Well I am old enough to remember life in Suffolk villlages in 1957 and I fully agree with you Catseye! Unless there was a bunch of real eccentrics living in Kersey I very much doubt they would have a system of alerting by churchbells! Not only that but amongst the ordinary everyday sort of people there wasn't a great deal of 'cold war' paranoia. We left that sort of thing to 'the chattering classses' lol. If some sort of warning system was deemed necessary it's most likely that the sirens from WW2. would have been used.

Sollywos x
 
Well I am old enough to remember life in Suffolk villlages in 1957 and I fully agree with you Catseye! Unless there was a bunch of real eccentrics living in Kersey I very much doubt they would have a system of alerting by churchbells! Not only that but amongst the ordinary everyday sort of people there wasn't a great deal of 'cold war' paranoia. We left that sort of thing to 'the chattering classses' lol. If some sort of warning system was deemed necessary it's most likely that the sirens from WW2. would have been used.

Sollywos x
Would a small run down village have had an air raid siren during the war?
 
... Has anyone considered that the village they were directed to wasn't in fact Kersey? The farm labourer could have sent them to any village/hamlet in the area, just to get rid of them as he was 'suspicious' of them, and when they 'returned' to Kersey 30 years later it was in fact the first time they had actually been there ...

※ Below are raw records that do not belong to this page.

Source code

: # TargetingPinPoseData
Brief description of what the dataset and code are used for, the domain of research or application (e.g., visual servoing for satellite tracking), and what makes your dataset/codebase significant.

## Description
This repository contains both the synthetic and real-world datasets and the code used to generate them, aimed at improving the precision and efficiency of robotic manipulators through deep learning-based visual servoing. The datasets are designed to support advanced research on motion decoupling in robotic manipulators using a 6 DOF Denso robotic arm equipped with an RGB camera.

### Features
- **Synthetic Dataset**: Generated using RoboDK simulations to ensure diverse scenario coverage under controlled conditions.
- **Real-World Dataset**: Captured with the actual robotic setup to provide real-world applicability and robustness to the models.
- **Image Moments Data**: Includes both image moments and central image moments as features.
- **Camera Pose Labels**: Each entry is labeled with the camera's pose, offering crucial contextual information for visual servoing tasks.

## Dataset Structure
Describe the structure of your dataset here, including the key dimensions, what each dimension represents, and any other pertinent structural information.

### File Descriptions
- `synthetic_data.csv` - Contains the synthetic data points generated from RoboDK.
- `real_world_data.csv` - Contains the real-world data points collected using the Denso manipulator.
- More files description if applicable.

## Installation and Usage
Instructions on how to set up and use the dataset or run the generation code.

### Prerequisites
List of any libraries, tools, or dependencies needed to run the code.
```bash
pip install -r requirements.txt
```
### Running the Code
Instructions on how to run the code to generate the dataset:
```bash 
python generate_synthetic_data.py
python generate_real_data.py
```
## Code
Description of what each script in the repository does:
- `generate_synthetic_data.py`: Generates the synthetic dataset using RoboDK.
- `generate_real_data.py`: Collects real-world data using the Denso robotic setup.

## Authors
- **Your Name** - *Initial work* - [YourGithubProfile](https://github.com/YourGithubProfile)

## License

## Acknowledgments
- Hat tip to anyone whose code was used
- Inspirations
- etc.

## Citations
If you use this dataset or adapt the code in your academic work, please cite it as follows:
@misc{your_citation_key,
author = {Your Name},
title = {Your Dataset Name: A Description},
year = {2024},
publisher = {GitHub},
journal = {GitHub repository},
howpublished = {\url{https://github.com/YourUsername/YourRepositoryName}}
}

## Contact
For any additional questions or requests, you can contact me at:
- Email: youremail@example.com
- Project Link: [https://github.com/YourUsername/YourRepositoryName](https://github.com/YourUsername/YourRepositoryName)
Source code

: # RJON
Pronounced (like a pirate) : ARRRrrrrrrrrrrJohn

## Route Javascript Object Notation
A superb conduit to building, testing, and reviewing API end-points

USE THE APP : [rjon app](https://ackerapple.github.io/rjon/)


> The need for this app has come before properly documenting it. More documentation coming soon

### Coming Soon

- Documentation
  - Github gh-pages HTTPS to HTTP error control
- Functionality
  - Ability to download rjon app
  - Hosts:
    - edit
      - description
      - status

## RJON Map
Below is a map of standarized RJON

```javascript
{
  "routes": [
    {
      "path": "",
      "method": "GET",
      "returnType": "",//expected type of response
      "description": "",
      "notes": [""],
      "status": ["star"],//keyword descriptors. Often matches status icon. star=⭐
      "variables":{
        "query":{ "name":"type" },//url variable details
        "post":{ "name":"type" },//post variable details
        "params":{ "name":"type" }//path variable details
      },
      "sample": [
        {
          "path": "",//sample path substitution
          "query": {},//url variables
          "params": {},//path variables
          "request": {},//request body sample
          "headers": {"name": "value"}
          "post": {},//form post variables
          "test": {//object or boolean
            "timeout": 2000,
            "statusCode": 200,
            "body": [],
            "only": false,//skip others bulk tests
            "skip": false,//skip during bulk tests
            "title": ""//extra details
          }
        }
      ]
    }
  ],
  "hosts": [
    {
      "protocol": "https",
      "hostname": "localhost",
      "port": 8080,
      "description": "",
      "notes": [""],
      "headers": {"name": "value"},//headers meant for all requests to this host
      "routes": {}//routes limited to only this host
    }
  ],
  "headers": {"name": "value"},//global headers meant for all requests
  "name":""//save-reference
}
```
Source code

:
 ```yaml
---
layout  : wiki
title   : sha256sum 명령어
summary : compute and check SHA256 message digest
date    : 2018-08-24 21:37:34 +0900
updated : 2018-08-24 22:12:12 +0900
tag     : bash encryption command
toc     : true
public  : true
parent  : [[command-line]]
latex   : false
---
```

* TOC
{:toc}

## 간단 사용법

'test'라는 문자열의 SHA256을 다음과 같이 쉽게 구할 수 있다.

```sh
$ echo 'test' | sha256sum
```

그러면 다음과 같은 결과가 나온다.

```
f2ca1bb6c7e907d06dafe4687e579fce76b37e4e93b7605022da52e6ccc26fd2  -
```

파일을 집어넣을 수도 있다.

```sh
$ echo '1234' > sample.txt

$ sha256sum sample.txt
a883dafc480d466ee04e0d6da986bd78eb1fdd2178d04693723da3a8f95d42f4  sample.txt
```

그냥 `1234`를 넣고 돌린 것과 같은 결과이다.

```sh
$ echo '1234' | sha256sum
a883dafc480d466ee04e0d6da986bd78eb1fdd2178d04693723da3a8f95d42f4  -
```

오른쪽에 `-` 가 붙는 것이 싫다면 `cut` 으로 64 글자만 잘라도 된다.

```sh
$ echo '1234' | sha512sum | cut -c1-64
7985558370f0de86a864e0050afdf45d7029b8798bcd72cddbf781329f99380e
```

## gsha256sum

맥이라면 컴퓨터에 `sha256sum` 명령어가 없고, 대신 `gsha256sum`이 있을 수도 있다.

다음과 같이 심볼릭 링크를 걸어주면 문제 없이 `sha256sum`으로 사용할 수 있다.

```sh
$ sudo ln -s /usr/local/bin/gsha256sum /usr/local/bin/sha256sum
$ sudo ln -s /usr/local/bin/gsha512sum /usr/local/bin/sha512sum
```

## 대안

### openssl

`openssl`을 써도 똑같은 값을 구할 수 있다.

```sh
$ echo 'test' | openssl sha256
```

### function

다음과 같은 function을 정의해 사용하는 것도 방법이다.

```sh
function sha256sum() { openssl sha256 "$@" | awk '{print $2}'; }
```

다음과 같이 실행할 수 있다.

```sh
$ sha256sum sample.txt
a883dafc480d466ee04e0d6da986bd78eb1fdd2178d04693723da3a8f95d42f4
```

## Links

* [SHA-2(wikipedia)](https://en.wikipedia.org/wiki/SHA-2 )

Yes - that's a possibility. After all, they had been trucked out into a rural area for an overnight stay and a navigation / reconnoitering exercise. Maybe they didn't really visit their intended destination. According to the usual accounts they were deemed to have been in Kersey largely because they reported the village was weird.

Because it's never been clear from which direction they approached the village, they might have visited any other village within a circa 5 mile radius of their starting point. Unfortunately, we don't know where the starting point was located.

Their recollections of Kersey aren't very specific, so there aren't many clues to the village's identity. The primary such clue is the stream and 'splash' (ford) in the middle of the settlement.

If there's another village within (let's say) 5 miles of Kersey with a similar stream / ford located within it one might make a case that the cadets had visited that place instead.

However ...

Changing the location (village) they actually visited that day doesn't resolve the differences experienced in that location during their visit. On the other hand, the layout of another village might better explain the reported anomalies.
 
Yes - that's a possibility. After all, they had been trucked out into a rural area for an overnight stay and a navigation / reconnoitering exercise. Maybe they didn't really visit their intended destination. According to the usual accounts they were deemed to have been in Kersey largely because they reported the village was weird.

Because it's never been clear from which direction they approached the village, they might have visited any other village within a circa 5 mile radius of their starting point. Unfortunately, we don't know where the starting point was located.

Their recollections of Kersey aren't very specific, so there aren't many clues to the village's identity. The primary such clue is the stream and 'splash' (ford) in the middle of the settlement.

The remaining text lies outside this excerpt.